Problem statement:
Work through the data and report how many lines include the string "importance", giving the number alone.

Recorded information:
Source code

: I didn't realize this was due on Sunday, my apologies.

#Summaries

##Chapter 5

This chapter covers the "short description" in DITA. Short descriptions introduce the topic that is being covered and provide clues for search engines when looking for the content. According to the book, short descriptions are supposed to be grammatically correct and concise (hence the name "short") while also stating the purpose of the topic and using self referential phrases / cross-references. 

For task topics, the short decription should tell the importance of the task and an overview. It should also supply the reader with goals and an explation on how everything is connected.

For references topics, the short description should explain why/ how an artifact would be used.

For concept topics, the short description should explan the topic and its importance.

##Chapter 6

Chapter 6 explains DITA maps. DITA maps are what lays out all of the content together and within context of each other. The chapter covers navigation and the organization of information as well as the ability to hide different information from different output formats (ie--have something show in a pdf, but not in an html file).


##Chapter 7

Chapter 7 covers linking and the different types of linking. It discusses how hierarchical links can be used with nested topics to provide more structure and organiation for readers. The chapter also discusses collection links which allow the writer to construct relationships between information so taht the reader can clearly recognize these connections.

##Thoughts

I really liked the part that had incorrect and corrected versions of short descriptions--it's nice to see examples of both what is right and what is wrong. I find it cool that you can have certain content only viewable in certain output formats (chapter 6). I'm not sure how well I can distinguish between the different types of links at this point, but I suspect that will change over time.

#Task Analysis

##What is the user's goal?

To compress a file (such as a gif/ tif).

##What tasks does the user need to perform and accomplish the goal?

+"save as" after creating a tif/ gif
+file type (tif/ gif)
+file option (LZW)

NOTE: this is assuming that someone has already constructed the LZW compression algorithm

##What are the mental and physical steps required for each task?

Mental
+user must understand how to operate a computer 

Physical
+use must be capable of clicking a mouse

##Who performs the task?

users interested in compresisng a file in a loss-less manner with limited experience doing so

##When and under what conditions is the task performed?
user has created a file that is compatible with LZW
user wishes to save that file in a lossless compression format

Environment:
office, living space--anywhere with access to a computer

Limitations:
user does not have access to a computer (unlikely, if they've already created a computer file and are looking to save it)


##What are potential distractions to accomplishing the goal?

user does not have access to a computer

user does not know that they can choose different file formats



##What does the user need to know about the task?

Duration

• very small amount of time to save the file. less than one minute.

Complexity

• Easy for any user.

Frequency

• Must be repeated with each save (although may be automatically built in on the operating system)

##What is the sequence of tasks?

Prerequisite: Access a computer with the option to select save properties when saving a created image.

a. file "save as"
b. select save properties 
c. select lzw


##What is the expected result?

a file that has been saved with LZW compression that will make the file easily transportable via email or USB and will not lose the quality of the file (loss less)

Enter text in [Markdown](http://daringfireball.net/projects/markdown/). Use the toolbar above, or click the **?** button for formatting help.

Reply:
2